Stored data.
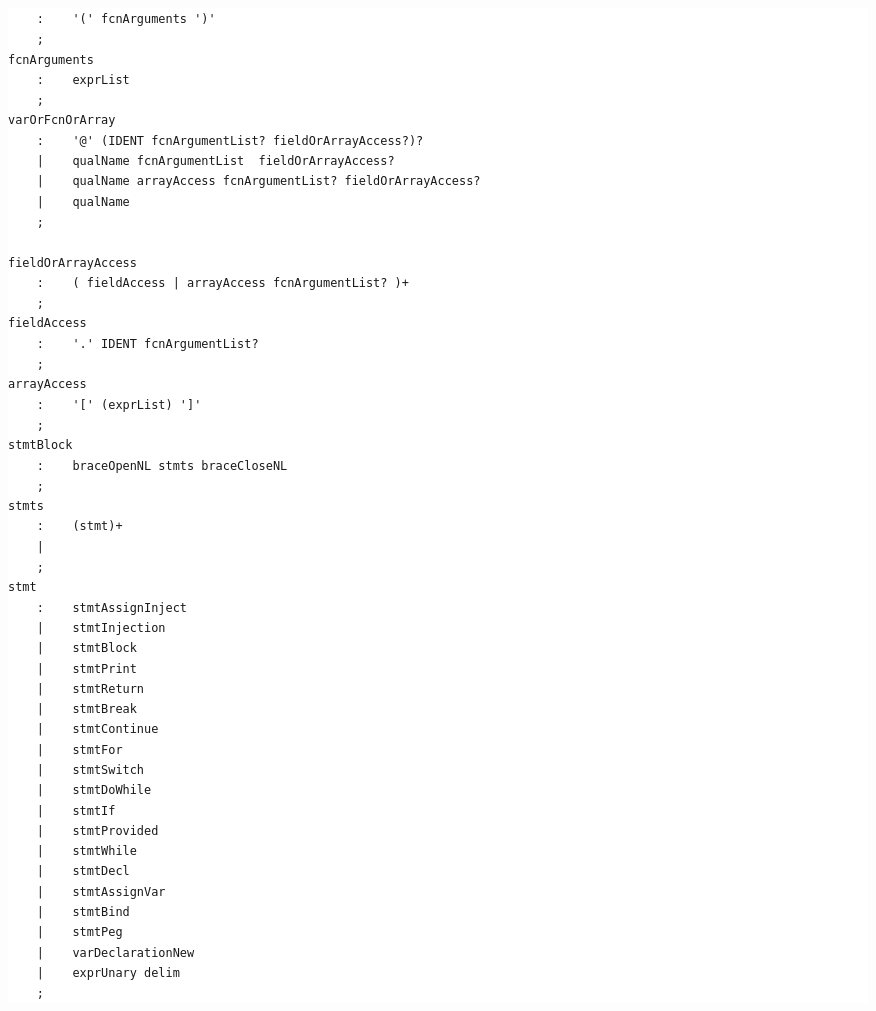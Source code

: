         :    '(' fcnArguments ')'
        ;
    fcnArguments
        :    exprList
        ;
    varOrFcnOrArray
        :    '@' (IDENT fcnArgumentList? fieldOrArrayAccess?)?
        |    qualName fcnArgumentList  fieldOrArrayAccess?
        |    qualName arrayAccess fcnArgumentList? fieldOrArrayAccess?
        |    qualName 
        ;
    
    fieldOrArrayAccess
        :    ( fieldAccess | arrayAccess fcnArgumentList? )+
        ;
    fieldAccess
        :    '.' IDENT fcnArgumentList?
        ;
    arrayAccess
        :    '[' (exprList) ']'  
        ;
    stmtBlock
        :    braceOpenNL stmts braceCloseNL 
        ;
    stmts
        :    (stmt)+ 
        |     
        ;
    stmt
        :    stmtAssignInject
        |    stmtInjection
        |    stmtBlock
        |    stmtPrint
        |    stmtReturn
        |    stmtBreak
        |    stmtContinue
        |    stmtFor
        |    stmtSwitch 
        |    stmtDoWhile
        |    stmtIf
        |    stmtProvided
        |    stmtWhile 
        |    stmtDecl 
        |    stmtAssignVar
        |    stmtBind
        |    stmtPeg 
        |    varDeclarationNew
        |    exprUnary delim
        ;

--

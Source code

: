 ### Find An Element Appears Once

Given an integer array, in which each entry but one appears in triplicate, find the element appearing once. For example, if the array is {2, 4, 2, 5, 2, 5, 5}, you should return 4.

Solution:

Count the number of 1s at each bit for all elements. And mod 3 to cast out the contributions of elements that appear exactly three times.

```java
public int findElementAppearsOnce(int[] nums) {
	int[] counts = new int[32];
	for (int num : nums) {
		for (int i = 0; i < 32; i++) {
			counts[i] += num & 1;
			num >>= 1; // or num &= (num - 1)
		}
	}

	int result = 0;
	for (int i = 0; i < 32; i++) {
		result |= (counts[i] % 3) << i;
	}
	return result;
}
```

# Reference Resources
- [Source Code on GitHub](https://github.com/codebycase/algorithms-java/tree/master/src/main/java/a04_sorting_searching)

* * *

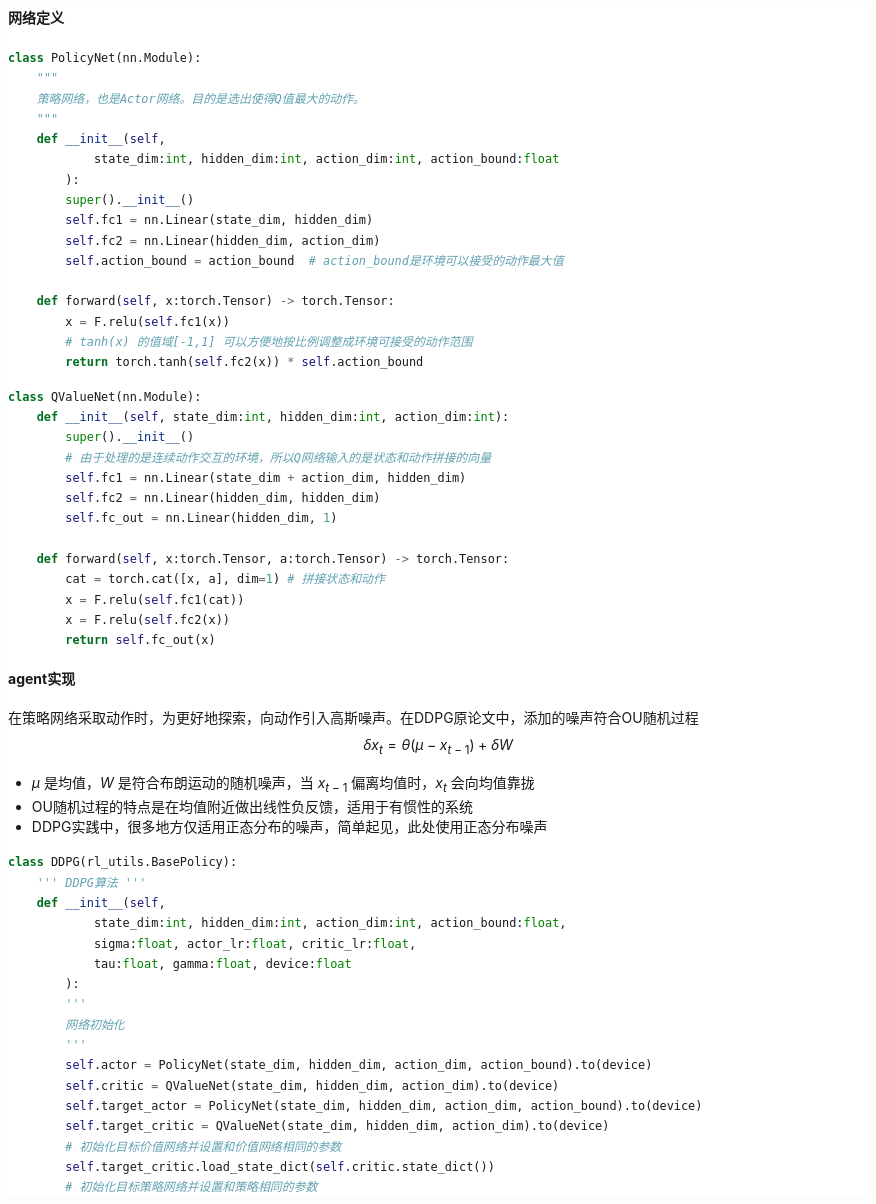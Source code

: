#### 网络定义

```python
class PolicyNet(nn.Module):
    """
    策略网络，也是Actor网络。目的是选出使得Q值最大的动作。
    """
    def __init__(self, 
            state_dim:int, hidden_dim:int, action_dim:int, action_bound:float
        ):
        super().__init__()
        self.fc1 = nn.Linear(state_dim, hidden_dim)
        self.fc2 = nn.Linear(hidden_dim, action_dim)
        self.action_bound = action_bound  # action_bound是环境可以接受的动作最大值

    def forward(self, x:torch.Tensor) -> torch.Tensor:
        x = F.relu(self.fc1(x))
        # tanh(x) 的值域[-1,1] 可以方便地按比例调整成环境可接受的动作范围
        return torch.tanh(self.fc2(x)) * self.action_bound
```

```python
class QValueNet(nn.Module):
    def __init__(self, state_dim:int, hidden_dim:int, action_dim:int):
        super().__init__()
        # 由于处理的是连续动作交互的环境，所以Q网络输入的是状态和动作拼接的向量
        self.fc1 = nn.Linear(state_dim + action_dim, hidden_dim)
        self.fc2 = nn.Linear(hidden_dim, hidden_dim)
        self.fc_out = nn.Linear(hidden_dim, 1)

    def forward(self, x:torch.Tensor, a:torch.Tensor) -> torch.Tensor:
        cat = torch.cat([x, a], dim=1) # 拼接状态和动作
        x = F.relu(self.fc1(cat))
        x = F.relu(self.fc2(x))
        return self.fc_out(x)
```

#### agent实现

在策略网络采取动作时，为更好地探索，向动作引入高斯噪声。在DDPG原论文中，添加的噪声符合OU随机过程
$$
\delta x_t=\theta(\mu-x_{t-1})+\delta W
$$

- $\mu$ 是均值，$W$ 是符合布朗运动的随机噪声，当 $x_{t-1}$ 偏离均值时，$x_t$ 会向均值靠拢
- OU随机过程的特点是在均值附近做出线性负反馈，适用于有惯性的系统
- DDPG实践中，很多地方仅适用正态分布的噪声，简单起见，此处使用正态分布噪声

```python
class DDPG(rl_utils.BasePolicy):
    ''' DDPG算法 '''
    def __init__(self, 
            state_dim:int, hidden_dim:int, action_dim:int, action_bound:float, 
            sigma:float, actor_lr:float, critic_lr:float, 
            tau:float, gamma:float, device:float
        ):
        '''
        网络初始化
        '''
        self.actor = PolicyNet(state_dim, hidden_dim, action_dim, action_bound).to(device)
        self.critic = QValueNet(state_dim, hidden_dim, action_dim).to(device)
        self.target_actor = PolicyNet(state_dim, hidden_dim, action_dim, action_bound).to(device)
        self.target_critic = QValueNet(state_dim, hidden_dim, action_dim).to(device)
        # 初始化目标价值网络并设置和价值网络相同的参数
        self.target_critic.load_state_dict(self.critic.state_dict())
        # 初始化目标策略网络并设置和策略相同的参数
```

Task to complete.
In the records above, how many lines include the string "IDENT"? Answer with only the number.

Problem solution.
2